The carefree couple in this ad were out for a morning ride in their top fuel front-engine dragster* and saw a lonely little Yamaha Big bear sitting, unridden, by the side of the road.
"Hey, Winston," Trudy said, from her place in Winston's lap. "Look at that lonely little Yamaha big bear sitting, unridden by the side of the road!" Pull over and let's go claim it for ourselves! "Allrighty!" said Winston, now glad that he was wearing a Bobby Brady T-shirt and white jeans instead of something crazy like a fire suit. He'd look an awful goof riding the Yamaha with his girlfriend in sweaty Nomex.
They pulled over, re-packed the drag chute and engaged the parking brake (Safety first!). Then they trotted down the verge and their eyes drank in the sparkling chrome of the Big bear. "Wowee! Thirty and a half horsepower!" Winston said. "Are you sure you're up for this?" "What's the matter?" Trudy leered. "Afraid of a little speed?" "Winston puffed out his chest. "I'm not a-scared of no dumb old speed! Let's fire her up!"
And with that, Trudy and Winston met their Yamaha Big bear 305, their REAL speed demon, and they rode off into the morning of their dreams.

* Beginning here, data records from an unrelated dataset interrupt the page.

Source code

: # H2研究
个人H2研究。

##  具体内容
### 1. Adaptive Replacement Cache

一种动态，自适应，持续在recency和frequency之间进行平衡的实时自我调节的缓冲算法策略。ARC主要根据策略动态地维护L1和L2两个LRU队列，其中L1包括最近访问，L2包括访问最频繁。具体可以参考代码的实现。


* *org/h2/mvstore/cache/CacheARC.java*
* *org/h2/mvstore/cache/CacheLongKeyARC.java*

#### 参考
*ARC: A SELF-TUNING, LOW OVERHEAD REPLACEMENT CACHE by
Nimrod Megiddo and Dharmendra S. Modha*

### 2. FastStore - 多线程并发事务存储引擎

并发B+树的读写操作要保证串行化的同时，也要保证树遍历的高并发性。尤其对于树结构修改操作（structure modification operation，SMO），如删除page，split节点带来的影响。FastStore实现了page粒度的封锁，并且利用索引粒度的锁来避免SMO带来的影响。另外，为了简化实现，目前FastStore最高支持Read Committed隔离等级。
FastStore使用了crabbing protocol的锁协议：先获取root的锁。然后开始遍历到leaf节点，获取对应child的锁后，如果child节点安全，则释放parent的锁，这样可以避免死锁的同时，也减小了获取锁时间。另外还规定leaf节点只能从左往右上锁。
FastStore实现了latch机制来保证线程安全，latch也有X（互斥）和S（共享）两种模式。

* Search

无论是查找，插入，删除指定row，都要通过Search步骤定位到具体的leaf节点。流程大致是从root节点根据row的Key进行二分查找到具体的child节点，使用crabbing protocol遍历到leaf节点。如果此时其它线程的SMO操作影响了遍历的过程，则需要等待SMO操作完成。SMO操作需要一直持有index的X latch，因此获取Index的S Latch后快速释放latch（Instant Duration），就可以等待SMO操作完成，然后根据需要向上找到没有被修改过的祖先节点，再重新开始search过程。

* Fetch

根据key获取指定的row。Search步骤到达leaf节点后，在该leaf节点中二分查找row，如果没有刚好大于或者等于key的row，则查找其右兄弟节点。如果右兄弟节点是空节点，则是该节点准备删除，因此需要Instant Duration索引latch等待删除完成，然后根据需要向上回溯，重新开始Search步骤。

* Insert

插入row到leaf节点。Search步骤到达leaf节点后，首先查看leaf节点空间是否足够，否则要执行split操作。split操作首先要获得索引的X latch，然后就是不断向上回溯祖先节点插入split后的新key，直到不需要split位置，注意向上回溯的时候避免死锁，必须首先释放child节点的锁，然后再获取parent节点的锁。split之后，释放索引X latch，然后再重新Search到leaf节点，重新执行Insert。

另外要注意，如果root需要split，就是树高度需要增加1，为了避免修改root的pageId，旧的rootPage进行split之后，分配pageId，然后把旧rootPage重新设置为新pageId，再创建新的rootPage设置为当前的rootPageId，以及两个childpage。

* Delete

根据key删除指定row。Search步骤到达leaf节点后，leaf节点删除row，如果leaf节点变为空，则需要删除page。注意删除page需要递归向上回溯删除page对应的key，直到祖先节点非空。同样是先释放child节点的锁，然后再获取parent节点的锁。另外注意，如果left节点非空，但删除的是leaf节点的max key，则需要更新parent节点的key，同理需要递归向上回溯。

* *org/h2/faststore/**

*Can you spot a design problem with these old-style dragsters, with the engine in front of the driver? They were sometimes called "slingshots". Do you see a potential problem with placing the 3000 hp motor, with its many flailing parts and explosion-prone clutch five feet in front of the driver's soft, fluid-filled head at speeds of roughly three hundred miles per hour? Correct! The big motor was hard to see around, making it hard for the driver to judge braking distance in heavy traffic, leading to many unnecessary rear-end fender benders on morning commutes. Well spotted.